We recently published a list of Billionaire Chris Hohn’s 8 Stock Picks with Huge Upside Potential. In this article, we are going to take a look at where Microsoft Corporation (NASDAQ:MSFT) stands against Billionaire Chris Hohn’s other stock picks with huge upside potential.

The Children’s Investment Fund Management, also known as TCI Fund Management, is a British hedge fund firm headquartered in London and founded in 2003 by Sir Christopher Anthony Hohn. Hohn, a British billionaire and Harvard MBA graduate (Baker Scholar), also serves as the fund’s portfolio manager. TCI is distinguished by its value-oriented, fundamental investment philosophy and its focus on long-term, high-conviction positions in globally competitive businesses. The fund employs a private equity-style approach to public market investing, relying on deep fundamental research, constructive engagement with company management, and a willingness to use shareholder activism when necessary to drive performance. Known for its concentrated portfolio structure, the TCI Master Fund maximizes alpha by targeting high-quality companies with sustainable competitive advantages and predictable free cash flow.

TCI’s investment strategy includes opportunistic ventures into corporate transformations and special situations. In line with its activist reputation, the firm is prepared to exert influence on company direction and governance when it deems necessary to unlock shareholder value. This assertive approach has helped cement TCI’s reputation as one of the most successful and influential hedge funds in the world.

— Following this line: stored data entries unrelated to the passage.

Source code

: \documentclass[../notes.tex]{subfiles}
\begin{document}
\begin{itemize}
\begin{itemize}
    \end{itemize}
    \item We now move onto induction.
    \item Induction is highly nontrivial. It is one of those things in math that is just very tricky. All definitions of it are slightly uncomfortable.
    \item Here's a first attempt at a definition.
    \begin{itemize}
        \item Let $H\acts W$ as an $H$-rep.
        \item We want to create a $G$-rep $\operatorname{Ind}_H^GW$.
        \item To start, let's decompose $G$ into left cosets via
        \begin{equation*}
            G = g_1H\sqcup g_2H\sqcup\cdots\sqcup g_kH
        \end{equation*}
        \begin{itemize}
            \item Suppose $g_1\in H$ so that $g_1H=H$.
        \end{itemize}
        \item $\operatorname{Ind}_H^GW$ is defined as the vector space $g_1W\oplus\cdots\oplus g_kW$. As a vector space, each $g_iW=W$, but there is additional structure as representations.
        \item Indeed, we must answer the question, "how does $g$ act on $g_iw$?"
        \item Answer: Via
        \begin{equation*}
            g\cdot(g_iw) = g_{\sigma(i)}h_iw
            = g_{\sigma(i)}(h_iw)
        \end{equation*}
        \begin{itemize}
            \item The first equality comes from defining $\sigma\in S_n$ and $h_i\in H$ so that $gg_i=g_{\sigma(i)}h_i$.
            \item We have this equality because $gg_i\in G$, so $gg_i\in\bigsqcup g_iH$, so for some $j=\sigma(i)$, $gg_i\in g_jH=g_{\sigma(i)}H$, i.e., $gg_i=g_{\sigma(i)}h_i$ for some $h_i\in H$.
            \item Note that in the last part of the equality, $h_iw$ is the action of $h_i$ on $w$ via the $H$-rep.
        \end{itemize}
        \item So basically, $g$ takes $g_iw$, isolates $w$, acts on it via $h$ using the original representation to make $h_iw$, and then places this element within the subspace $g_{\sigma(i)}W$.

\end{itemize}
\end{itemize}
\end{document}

A significant aspect of TCI’s operations is its real estate lending business, which was launched in 2014 under the TCI Real Estate Partners Lending Funds. These funds invest alongside The Children’s Investment Fund Foundation (CIFF), the philanthropic arm initially supported by the fund’s profits. The lending strategy centers on first mortgage and senior secured lending for high-quality assets, with a particular focus on prime locations in major North American and European cities. This real estate arm reflects TCI’s broader investment philosophy, seeking security, quality, and long-term value.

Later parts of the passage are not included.